◆ YOUR GOAL ◆
Where an entry holds an image, skip the image but reproduce the rest word for word.
*** PROVIDED DATA ***
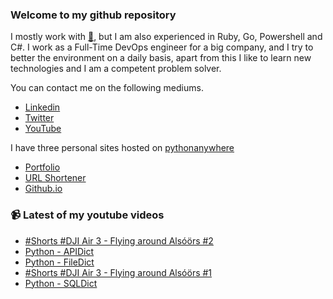 ### Welcome to my github repository

I mostly work with [:snake:](https://www.python.org/), but I am also experienced in Ruby, Go, Powershell and C#. I work as a Full-Time DevOps engineer for a big company, and I try to better the environment on a daily basis, apart from this I like to learn new technologies and I am a competent problem solver.

You can contact me on the following mediums.
- [Linkedin](https://www.linkedin.com/in/r3ap3rpy)
- [Twitter](https://twitter.com/r3ap3rpy)
- [YouTube](https://www.youtube.com/channel/UC1qkMXH8d2I9DDAtBSeEHqg)

I have three personal sites hosted on [pythonanywhere](https://www.pythonanywhere.com/)
- [Portfolio](http://r3ap3rpy.pythonanywhere.com/)
- [URL Shortener](http://shortenpy.pythonanywhere.com/)
- [Github.io](https://r3ap3rpy.github.io/)

### :video_camera: Latest of my youtube videos
<!-- YOUTUBE:START -->
- [#Shorts #DJI Air 3 - Flying around Alsóörs #2](https://www.youtube.com/watch?v=1axl4D5wVkw)
- [Python - APIDict](https://www.youtube.com/watch?v=D0J_PUhEIdk)
- [Python - FileDict](https://www.youtube.com/watch?v=_nkSc72CaiI)
- [#Shorts #DJI Air 3 - Flying around Alsóörs #1](https://www.youtube.com/watch?v=dDCmC9qMI8c)
- [Python - SQLDict](https://www.youtube.com/watch?v=PbhZs6VLQ3k)
<!-- YOUTUBE:END -->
*** End of PROVIDED DATA ***
◆ OUTPUT ◆
 ### Welcome to my github repository

I mostly work with [:snake:](https://www.python.org/), but I am also experienced in Ruby, Go, Powershell and C#. I work as a Full-Time DevOps engineer for a big company, and I try to better the environment on a daily basis, apart from this I like to learn new technologies and I am a competent problem solver.

You can contact me on the following mediums.
- [Linkedin](https://www.linkedin.com/in/r3ap3rpy)
- [Twitter](https://twitter.com/r3ap3rpy)
- [YouTube](https://www.youtube.com/channel/UC1qkMXH8d2I9DDAtBSeEHqg)

I have three personal sites hosted on [pythonanywhere](https://www.pythonanywhere.com/)
- [Portfolio](http://r3ap3rpy.pythonanywhere.com/)
- [URL Shortener](http://shortenpy.pythonanywhere.com/)
- [Github.io](https://r3ap3rpy.github.io/)

### :video_camera: Latest of my youtube videos
<!-- YOUTUBE:START -->
- [#Shorts #DJI Air 3 - Flying around Alsóörs #2](https://www.youtube.com/watch?v=1axl4D5wVkw)
- [Python - APIDict](https://www.youtube.com/watch?v=D0J_PUhEIdk)
- [Python - FileDict](https://www.youtube.com/watch?v=_nkSc72CaiI)
- [#Shorts #DJI Air 3 - Flying around Alsóörs #1](https://www.youtube.com/watch?v=dDCmC9qMI8c)
- [Python - SQLDict](https://www.youtube.com/watch?v=PbhZs6VLQ3k)
<!-- YOUTUBE:END -->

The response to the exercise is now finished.